Any monitoring systems will need UDP 123 access to (and back from) the various time servers being monitored.
Configuration
- cf.classes
- cf.app_ntp
- ntp.conf
Add classes for the two new server types, and make everything else a NTP client.
classes:
any::
role_ntp_server_public = ( clock01 clock02 )
role_ntp_server_private = ( time01 time02 time03 time04 )
role_ntp_client = (
any -role_ntp_server_public -role_ntp_server_private
)
Expand the ntp.conf copies to account for the two new ntp.conf files.
control:
any::
ntp_config_dest = ( /etc/ntp.conf )
ntp_config_dir = ( ${masterfiles}/conf/ntp )
role_ntp_client::
ntp_config_src = ( ${ntp_config_dir}/client/ntp.conf )
ntp_step_ticker = ( ${ntp_config_dir}/client/step-tickers )
role_ntp_server_private::
ntp_config_src = ( ${ntp_config_dir}/server_private/ntp.conf )
ntp_step_ticker = ( ${ntp_config_dir}/server_private/step-tickers )
role_ntp_server_public::
ntp_config_src = ( ${ntp_config_dir}/server_public/ntp.conf )
ntp_step_ticker = ( ${ntp_config_dir}/server_public/step-tickers )
copy:
any::
${ntp_config_src} dest=${ntp_config_dest}
mode=0444 backup=false type=checksum
server=${policyhost}
define=restart_ntpd
redhat::
${ntp_step_ticker} dest=/etc/ntp/step-tickers
mode=0444 backup=false type=checksum
server=${policyhost}
In the server ntp.conf files, allow access from client systems, peer off the servers at the same level, and syncronize with higher servers.
Testing
Use monitoring software to track the time drift; checks should warn if a time server drifts out of line, or if a client cannot reach a server. Monitoring software such as Nagios should have plugins available to check NTP. If testing ntpd in a development environment before moving it to production, be sure to:
- Confirm whether localhost can query ntpd, and that the time servers are reachable by the client.

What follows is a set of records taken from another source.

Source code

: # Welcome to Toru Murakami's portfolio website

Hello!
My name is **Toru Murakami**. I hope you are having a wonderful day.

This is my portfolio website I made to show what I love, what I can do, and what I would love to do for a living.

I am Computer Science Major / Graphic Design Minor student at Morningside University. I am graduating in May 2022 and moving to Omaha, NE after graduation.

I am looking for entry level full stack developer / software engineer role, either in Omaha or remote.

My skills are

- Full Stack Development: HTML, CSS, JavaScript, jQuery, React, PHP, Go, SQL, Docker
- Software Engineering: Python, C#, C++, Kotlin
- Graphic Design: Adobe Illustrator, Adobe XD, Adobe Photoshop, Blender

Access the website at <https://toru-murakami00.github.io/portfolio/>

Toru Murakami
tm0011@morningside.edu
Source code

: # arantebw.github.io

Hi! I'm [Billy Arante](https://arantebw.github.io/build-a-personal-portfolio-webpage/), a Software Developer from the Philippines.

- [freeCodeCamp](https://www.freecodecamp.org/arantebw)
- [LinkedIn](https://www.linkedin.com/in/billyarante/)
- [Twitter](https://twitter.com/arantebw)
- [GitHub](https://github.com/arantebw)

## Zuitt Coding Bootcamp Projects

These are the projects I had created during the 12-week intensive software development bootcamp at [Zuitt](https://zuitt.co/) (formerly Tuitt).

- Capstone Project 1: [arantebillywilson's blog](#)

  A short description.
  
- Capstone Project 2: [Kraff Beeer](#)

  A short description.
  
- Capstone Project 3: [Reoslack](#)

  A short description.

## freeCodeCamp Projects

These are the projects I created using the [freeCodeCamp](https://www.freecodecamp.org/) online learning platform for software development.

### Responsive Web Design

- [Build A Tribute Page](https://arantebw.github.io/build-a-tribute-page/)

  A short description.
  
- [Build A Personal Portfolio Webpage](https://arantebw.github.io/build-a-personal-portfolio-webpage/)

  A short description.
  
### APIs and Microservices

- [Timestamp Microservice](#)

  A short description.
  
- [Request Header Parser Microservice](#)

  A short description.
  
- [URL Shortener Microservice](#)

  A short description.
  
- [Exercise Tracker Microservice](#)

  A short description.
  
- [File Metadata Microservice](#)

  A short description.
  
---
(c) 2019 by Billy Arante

- Confirm the monitoring hosts (if any) can query ntpd.
$ ntpq -p
remote refid st t when poll reach delay offset jitter
============================================================================
+192.0.2.121 192.0.2.123 3 u 29 64 377 0.321 0.169 0.101
+192.0.2.122 192.0.2.123 3 u 44 64 377 0.278 -0.801 0.120
*192.0.2.124 192.0.2.123 3 u 34 64 377 0.217 -0.582 0.109
LOCAL(0) LOCAL(0) 10 l 35 64 377 0.000 0.000 0.001
$ ntpq -p client.dev.example.org
…
If the system time has drifted too far, ntpd will not be able to correct the problem. In this case, run ntpdate to correct the time to a “close enough” value. Look for *LOCAL(0) in the output of ntpq to detect when the local fudge clock is being used instead of the servers.
Timezone
If possible, set all systems to UTC. This facilitates growth or mergers that lead to data centers in different time zones. Users should set a local TZ environment setting to display in the local format, if desired. However, users with custom TZ settings must then use sudo -H … or otherwise ensure that their custom timezone does not pollute the system, for example when restarting software as root.